(Beginning of Data supplied)
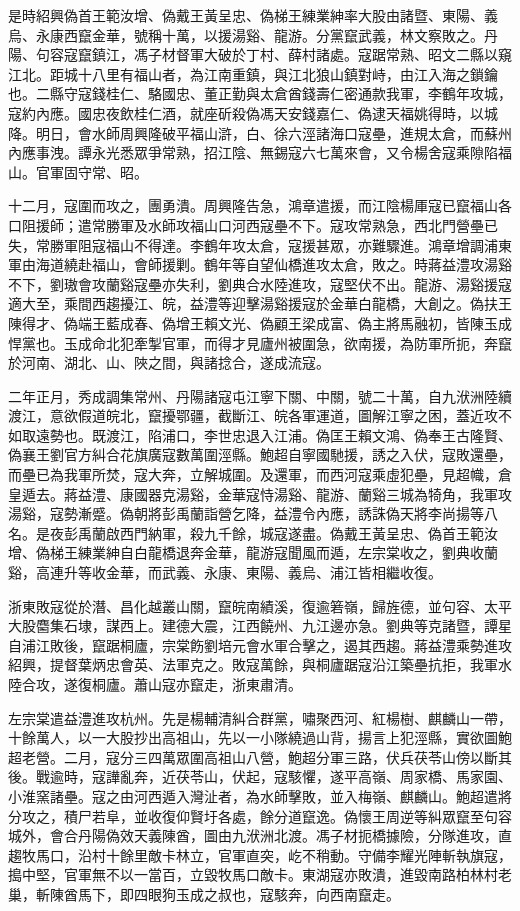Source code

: \begin{pinyinscope}
是時紹興偽首王範汝增、偽戴王黃呈忠、偽梯王練業紳率大股由諸暨、東陽、義烏、永康西竄金華，號稱十萬，以援湯谿、龍游。分黨竄武義，林文察敗之。丹陽、句容寇竄鎮江，馮子材督軍大破於丁村、薛村諸處。寇踞常熟、昭文二縣以窺江北。距城十八里有福山者，為江南重鎮，與江北狼山鎮對峙，由江入海之鎖鑰也。二縣守寇錢桂仁、駱國忠、董正勤與太倉酋錢壽仁密通款我軍，李鶴年攻城，寇約內應。國忠夜飲桂仁酒，就座斫殺偽馮天安錢嘉仁、偽逮天福姚得時，以城降。明日，會水師周興隆破平福山滸，白、徐六涇諸海口寇壘，進規太倉，而蘇州內應事洩。譚永光悉眾爭常熟，招江陰、無錫寇六七萬來會，又令楊舍寇乘隙陷福山。官軍固守常、昭。

十二月，寇圍而攻之，團勇潰。周興隆告急，鴻章遣援，而江陰楊厙寇已竄福山各口阻援師；遣常勝軍及水師攻福山口河西寇壘不下。寇攻常熟急，西北門營壘已失，常勝軍阻寇福山不得達。李鶴年攻太倉，寇援甚眾，亦難驟進。鴻章增調浦東軍由海道繞赴福山，會師援剿。鶴年等自望仙橋進攻太倉，敗之。時蔣益澧攻湯谿不下，劉璈會攻蘭谿寇壘亦失利，劉典合水陸進攻，寇堅伏不出。龍游、湯谿援寇適大至，乘間西趨擾江、皖，益澧等迎擊湯谿援寇於金華白龍橋，大創之。偽扶王陳得才、偽端王藍成春、偽增王賴文光、偽顧王梁成富、偽主將馬融初，皆陳玉成悍黨也。玉成命北犯牽掣官軍，而得才見廬州被圍急，欲南援，為防軍所扼，奔竄於河南、湖北、山、陜之間，與諸捻合，遂成流寇。

二年正月，秀成調集常州、丹陽諸寇屯江寧下關、中關，號二十萬，自九洑洲陸續渡江，意欲假道皖北，竄擾鄂疆，截斷江、皖各軍運道，圖解江寧之困，蓋近攻不如取遠勢也。既渡江，陷浦口，李世忠退入江浦。偽匡王賴文鴻、偽奉王古隆賢、偽襄王劉官方糾合花旗廣寇數萬圍涇縣。鮑超自寧國馳援，誘之入伏，寇敗還壘，而壘已為我軍所焚，寇大奔，立解城圍。及還軍，而西河寇乘虛犯壘，見超幟，倉皇遁去。蔣益澧、康國器克湯谿，金華寇恃湯谿、龍游、蘭谿三城為犄角，我軍攻湯谿，寇勢漸蹙。偽朝將彭禹蘭詣營乞降，益澧令內應，誘誅偽天將李尚揚等八名。是夜彭禹蘭啟西門納軍，殺九千餘，城寇遂盡。偽戴王黃呈忠、偽首王範汝增、偽梯王練業紳自白龍橋退奔金華，龍游寇聞風而遁，左宗棠收之，劉典收蘭谿，高連升等收金華，而武義、永康、東陽、義烏、浦江皆相繼收復。

浙東敗寇從於潛、昌化越叢山關，竄皖南績溪，復逾箬嶺，歸旌德，並句容、太平大股麕集石埭，謀西上。建德大震，江西饒州、九江邊亦急。劉典等克諸暨，譚星自浦江敗後，竄踞桐廬，宗棠飭劉培元會水軍合擊之，遏其西趨。蔣益澧乘勢進攻紹興，提督葉炳忠會英、法軍克之。敗寇萬餘，與桐廬踞寇沿江築壘抗拒，我軍水陸合攻，遂復桐廬。蕭山寇亦竄走，浙東肅清。

左宗棠遣益澧進攻杭州。先是楊輔清糾合群黨，嘯聚西河、紅楊樹、麒麟山一帶，十餘萬人，以一大股抄出高祖山，先以一小隊繞過山背，揚言上犯涇縣，實欲圖鮑超老營。二月，寇分三四萬眾圍高祖山八營，鮑超分軍三路，伏兵茯苓山傍以斷其後。戰逾時，寇譁亂奔，近茯苓山，伏起，寇駭懼，遂平高嶺、周家橋、馬家園、小淮窯諸壘。寇之由河西遁入灣沚者，為水師擊敗，並入梅嶺、麒麟山。鮑超遣將分攻之，積尸若阜，並收復仰賢圩各處，餘分道竄逸。偽懷王周逆等糾眾竄至句容城外，會合丹陽偽效天義陳酋，圖由九洑洲北渡。馮子材扼橋據險，分隊進攻，直趨牧馬口，沿村十餘里敵卡林立，官軍直突，屹不稍動。守備李耀光陣斬執旗寇，搗中堅，官軍無不以一當百，立毀牧馬口敵卡。東湖寇亦敗潰，進毀南路柏林村老巢，斬陳酋馬下，即四眼狗玉成之叔也，寇駭奔，向西南竄走。


\end{pinyinscope}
(End of Data supplied)
The problem:
The answer must consist of each line in the entries above that includes "pinyinscope".

Answer:
: \begin{pinyinscope}
\end{pinyinscope}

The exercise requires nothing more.